Started by Dave Pagealmost 18 years ago23 messages
#2Magnus Hagander
magnus@hagander.net
In reply to: Dave Page (#1)
Re: Oops - BF:Mastodon just died

Dave Page wrote:

http://www.pgbuildfarm.org/cgi-bin/show_log.pl?nm=mastodon&dt=2008-01-30%2020:00:00

Maybe I shouldn't have had those beers after work today, but that looks
like it's for example failing tsearch2, which hasn't been touched for
over a month!

Any chance there's something dodgy in the build env?

(If I'm missing the obvious, I blame the beer!)

//Magnus

#3Dave Page
dpage@postgresql.org
In reply to: Magnus Hagander (#2)
Re: Oops - BF:Mastodon just died

On Jan 30, 2008 9:13 PM, Magnus Hagander <magnus@hagander.net> wrote:

Dave Page wrote:

http://www.pgbuildfarm.org/cgi-bin/show_log.pl?nm=mastodon&amp;dt=2008-01-30%2020:00:00

Maybe I shouldn't have had those beers after work today, but that looks
like it's for example failing tsearch2, which hasn't been touched for
over a month!

Any chance there's something dodgy in the build env?

I can't remember the last time I logged into that box so if it's
something in the buildenv, it's either caused by a Windows update, or
some failing hardware.

/D

#4Magnus Hagander
magnus@hagander.net
In reply to: Dave Page (#3)
Re: Oops - BF:Mastodon just died

Dave Page wrote:

On Jan 30, 2008 9:13 PM, Magnus Hagander <magnus@hagander.net> wrote:

Dave Page wrote:

http://www.pgbuildfarm.org/cgi-bin/show_log.pl?nm=mastodon&amp;dt=2008-01-30%2020:00:00

Maybe I shouldn't have had those beers after work today, but that looks
like it's for example failing tsearch2, which hasn't been touched for
over a month!

Any chance there's something dodgy in the build env?

I can't remember the last time I logged into that box so if it's
something in the buildenv, it's either caused by a Windows update, or
some failing hardware.

I won't have access to my MSVC box until tomorrow, but unless beaten to
it I can dig into it a bit more.

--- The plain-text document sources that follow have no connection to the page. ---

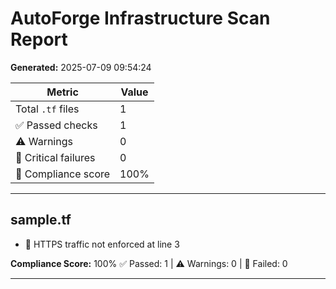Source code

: # AutoForge Infrastructure Scan Report

**Generated:** 2025-07-09 09:54:24

| Metric | Value |
|--------|-------|
| Total `.tf` files | 1 |
| ✅ Passed checks | 1 |
| ⚠️ Warnings | 0 |
| 🚫 Critical failures | 0 |
| 🧠 Compliance score | 100% |

---

## sample.tf

- 🚫 HTTPS traffic not enforced at line 3

**Compliance Score:** 100%
✅ Passed: 1  |  ⚠️ Warnings: 0  |  🚫 Failed: 0

---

I don't see anything obvious int he
latest patches thoughy (but again, that could be the beer :-P).

Any chance you could just do a forced run on it now to show if it was
some kind of transient stuff?

//Magnus

#5Andrew Dunstan
andrew@dunslane.net
In reply to: Dave Page (#3)
Re: Oops - BF:Mastodon just died

Dave Page wrote:

On Jan 30, 2008 9:13 PM, Magnus Hagander <magnus@hagander.net> wrote:

Dave Page wrote:

http://www.pgbuildfarm.org/cgi-bin/show_log.pl?nm=mastodon&amp;dt=2008-01-30%2020:00:00

Maybe I shouldn't have had those beers after work today, but that looks
like it's for example failing tsearch2, which hasn't been touched for
over a month!

Any chance there's something dodgy in the build env?

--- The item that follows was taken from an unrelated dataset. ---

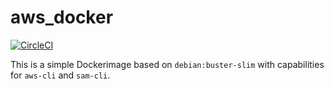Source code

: # aws_docker

[![CircleCI](https://circleci.com/gh/sebastianneb/docker_aws/tree/master.svg?style=svg)](https://circleci.com/gh/sebastianneb/docker_aws/tree/master)

This is a simple Dockerimage based on `debian:buster-slim` with capabilities for `aws-cli` and `sam-cli`.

I can't remember the last time I logged into that box so if it's
something in the buildenv, it's either caused by a Windows update, or
some failing hardware.

None of the CVS changes in the relevant period seems to have any
relation to the errors, so I suspect a local problem.

red_bat is due to build in a couple of hours, so we will soon see if it
reproduces the error.

cheers

andrew

#6Dave Page
dpage@postgresql.org
In reply to: Magnus Hagander (#4)
Re: Oops - BF:Mastodon just died

On Jan 30, 2008 9:21 PM, Magnus Hagander <magnus@hagander.net> wrote:

I won't have access to my MSVC box until tomorrow, but unless beaten to
it I can dig into it a bit more. I don't see anything obvious int he
latest patches thoughy (but again, that could be the beer :-P).

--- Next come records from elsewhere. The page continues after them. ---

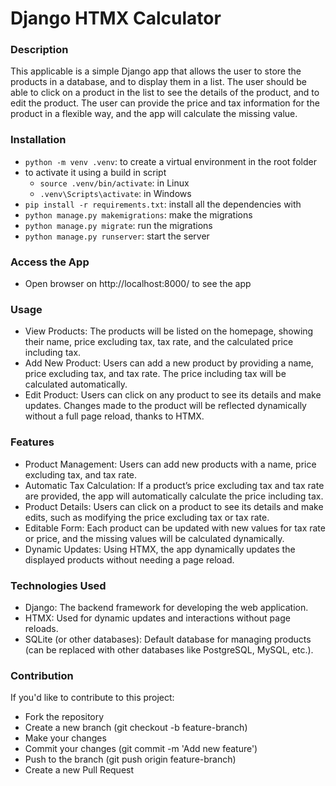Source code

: # Django HTMX Calculator

### Description

This applicable is a simple Django app that allows the user to store the products in a database, and to display them in a list. The user should be able to click on a product in the list to see the details of the product, and to edit the product.
The user can provide the price and tax information for the product in a flexible way, and the app will calculate the missing value.

### Installation

- `python -m venv .venv`: to create a virtual environment in the root folder
- to activate it using a build in script
  - `source .venv/bin/activate`: in Linux
  - `.venv\Scripts\activate`: in Windows
- `pip install -r requirements.txt`: install all the dependencies with
- `python manage.py makemigrations`: make the migrations
- `python manage.py migrate`: run the migrations
- `python manage.py runserver`: start the server

### Access the App 

- Open browser on http://localhost:8000/ to see the app  

### Usage

- View Products: The products will be listed on the homepage, showing their name, price excluding tax, tax rate, and the calculated price including tax. 
- Add New Product: Users can add a new product by providing a name, price excluding tax, and tax rate. The price including tax will be calculated automatically.
- Edit Product: Users can click on any product to see its details and make updates. Changes made to the product will be reflected dynamically without a full page reload, thanks to HTMX.

### Features

- Product Management: Users can add new products with a name, price excluding tax, and tax rate.
- Automatic Tax Calculation: If a product’s price excluding tax and tax rate are provided, the app will automatically calculate the price including tax.
- Product Details: Users can click on a product to see its details and make edits, such as modifying the price excluding tax or tax rate.
- Editable Form: Each product can be updated with new values for tax rate or price, and the missing values will be calculated dynamically.
- Dynamic Updates: Using HTMX, the app dynamically updates the displayed products without needing a page reload. 

### Technologies Used  

- Django: The backend framework for developing the web application.
- HTMX: Used for dynamic updates and interactions without page reloads.
- SQLite (or other databases): Default database for managing products (can be replaced with other databases like PostgreSQL, MySQL, etc.). 

### Contribution  

If you'd like to contribute to this project:

- Fork the repository
- Create a new branch (git checkout -b feature-branch)
- Make your changes
- Commit your changes (git commit -m 'Add new feature')
- Push to the branch (git push origin feature-branch)
- Create a new Pull Request
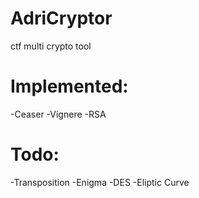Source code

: # AdriCryptor
ctf multi crypto tool

# Implemented:
-Ceaser
-Vignere
-RSA

# Todo:
-Transposition
-Enigma
-DES
-Eliptic Curve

Any chance you could just do a forced run on it now to show if it was
some kind of transient stuff?

Not from here. :-(

/D

#7Tom Lane
tgl@sss.pgh.pa.us
In reply to: Andrew Dunstan (#5)
Re: Oops - BF:Mastodon just died

Andrew Dunstan <andrew@dunslane.net> writes:

None of the CVS changes in the relevant period seems to have any
relation to the errors, so I suspect a local problem.

skylark and baiji are now red too, so I guess that theory is dead in the
water. Something in today's changes broke the MSVC build, but what?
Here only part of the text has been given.